Humm, seems you share Kai's taste in fruit...  :Hmmmm:

----------


## Far from massive

Hopefully somehow a the two groups can come together and work something out, in time to reverse things. They can say publically that Kais people reached out and did this and that allowing them to reverse the decision. Banning a top competitor from a show, particularly this close to the show, does the sport NO GOOD whatsoever IMHO.

----------


## william981125

I think there's a lot more going on in the ifbb. First we had Steve cook saying he's not competing in physique this year. Then we have dlb. Now kai. What next? Jim manion announcing the Olympia cancelled this Thursday night?

----------


## btpolak

I've been keeping up with this on youtube, I admittedly watch luimarco on the "daiillyy," and IFBB has a response via Olympia promoter on FLEX online. According to him, Kai has not been banned and can compete. Maybe there is some contract conflicts that is really screwing him.

----------


## Metalject

> I think there's a lot more going on in the ifbb. First we had Steve cook saying he's not competing in physique this year. Then we have dlb. Now kai. What next? Jim manion announcing the Olympia cancelled this Thursday night?


That would be devastating for the 46 fans that actually bought tickets.

----------


## SOL!D5NAK3

Kai gained 100k followers in his instagram in the past days , while phil heath deactivated his account, i think kai did this for the attention and everyone will buy his supps out of pity and fanboyism

----------


## william981125

> Kai gained 100k followers in his instagram in the past days , while phil heath deactivated his account, i think kai did this for the attention and everyone will buy his supps out of pity and fanboyism


Phil's account is back online. Guess what you said already worked.

----------


## Metalject

> Kai gained 100k followers in his instagram in the past days , while phil heath deactivated his account, i think kai did this for the attention and everyone will buy his supps out of pity and fanboyism


If that's actually his plan it will fail. Bodybuilding fans aren't loyal to the competitors they like as people are to their favorite sports team. More importantly, of all the people that buy supplements actual bodybuilding fans represent probably less than 1% of all purchasers. This is something bodybuilding.com figured out a long time ago and is one of the reasons they've had some success...they don't cater to actual bodybuilders. 
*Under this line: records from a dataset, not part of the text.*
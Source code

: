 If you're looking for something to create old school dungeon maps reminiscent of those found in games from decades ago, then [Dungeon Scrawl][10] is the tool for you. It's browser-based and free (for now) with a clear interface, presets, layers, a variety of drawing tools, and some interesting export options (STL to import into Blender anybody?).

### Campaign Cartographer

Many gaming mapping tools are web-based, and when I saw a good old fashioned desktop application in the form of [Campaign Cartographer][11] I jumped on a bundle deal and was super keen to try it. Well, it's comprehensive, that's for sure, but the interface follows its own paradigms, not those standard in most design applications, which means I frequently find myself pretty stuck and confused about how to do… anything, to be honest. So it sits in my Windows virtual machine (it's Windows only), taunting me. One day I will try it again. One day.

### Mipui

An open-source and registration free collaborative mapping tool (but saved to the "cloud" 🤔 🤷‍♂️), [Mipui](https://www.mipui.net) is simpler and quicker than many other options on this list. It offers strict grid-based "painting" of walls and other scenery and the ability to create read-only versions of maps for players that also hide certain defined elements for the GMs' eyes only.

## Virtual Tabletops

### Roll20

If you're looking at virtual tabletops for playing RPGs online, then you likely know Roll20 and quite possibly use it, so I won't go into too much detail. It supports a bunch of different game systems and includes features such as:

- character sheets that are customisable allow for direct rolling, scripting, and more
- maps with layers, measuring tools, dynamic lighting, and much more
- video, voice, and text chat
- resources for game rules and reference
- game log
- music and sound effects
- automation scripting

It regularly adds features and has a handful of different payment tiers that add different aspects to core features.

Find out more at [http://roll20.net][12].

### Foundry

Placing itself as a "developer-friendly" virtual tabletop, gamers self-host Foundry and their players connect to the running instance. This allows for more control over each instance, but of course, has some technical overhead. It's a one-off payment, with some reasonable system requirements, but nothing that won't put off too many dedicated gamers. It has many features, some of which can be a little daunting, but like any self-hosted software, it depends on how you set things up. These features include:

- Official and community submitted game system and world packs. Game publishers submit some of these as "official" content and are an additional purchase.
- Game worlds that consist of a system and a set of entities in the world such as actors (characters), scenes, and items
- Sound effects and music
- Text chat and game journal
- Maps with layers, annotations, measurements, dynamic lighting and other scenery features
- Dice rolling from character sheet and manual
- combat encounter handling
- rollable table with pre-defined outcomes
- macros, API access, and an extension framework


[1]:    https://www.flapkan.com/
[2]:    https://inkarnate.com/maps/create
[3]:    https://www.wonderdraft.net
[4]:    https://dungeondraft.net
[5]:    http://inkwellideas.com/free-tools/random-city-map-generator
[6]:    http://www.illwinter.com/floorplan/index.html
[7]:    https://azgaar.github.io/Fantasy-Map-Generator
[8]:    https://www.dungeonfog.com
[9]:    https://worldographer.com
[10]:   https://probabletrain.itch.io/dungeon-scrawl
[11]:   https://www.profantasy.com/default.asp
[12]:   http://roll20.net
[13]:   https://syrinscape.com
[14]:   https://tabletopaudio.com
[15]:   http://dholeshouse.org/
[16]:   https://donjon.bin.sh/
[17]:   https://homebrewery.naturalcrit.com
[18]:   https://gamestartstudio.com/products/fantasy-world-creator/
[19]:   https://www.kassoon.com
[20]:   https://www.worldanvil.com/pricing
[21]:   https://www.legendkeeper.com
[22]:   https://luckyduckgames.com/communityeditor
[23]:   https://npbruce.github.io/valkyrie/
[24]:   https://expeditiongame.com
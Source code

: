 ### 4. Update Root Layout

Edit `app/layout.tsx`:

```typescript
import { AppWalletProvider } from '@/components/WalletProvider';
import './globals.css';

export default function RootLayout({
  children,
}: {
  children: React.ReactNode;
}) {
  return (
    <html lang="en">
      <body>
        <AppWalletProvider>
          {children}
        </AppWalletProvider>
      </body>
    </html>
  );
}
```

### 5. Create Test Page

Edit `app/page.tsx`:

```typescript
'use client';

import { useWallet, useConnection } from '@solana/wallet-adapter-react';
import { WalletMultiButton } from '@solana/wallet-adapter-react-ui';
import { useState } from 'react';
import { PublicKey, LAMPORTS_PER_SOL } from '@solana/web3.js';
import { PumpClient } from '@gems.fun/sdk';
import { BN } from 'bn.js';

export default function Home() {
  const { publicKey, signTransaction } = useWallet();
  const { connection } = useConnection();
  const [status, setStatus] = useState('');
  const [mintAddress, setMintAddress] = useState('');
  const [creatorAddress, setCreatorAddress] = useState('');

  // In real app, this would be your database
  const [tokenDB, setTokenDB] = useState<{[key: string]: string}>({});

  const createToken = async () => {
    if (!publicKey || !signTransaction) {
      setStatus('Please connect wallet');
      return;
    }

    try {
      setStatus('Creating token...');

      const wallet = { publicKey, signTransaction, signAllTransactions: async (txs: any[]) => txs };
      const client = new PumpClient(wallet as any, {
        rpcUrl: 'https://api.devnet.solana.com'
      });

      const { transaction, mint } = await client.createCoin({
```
...and this is something the bodybuilding industry, both industry people and competitors can't seem to get their heads around. Bodybuilding could be a successful industry (to an extent, it would still be a fringe thing) but people who are involved are so blind to reality and so desperately want to believe everyone cares as much as they do that it will continue to wither and die if left as is.

----------


## william981125

> If that's actually his plan it will fail. Bodybuilding fans aren't loyal to the competitors they like as people are to their favorite sports team. More importantly, of all the people that buy supplements actual bodybuilding fans represent probably less than 1% of all purchasers. This is something bodybuilding.com figured out a long time ago and is one of the reasons they've had some success...they don't cater to actual bodybuilders. 
> 
> ...and this is something the bodybuilding industry, both industry people and competitors can't seem to get their heads around. Bodybuilding could be a successful industry (to an extent, it would still be a fringe thing) but people who are involved are so blind to reality and so desperately want to believe everyone cares as much as they do that it will continue to wither and die if left as is.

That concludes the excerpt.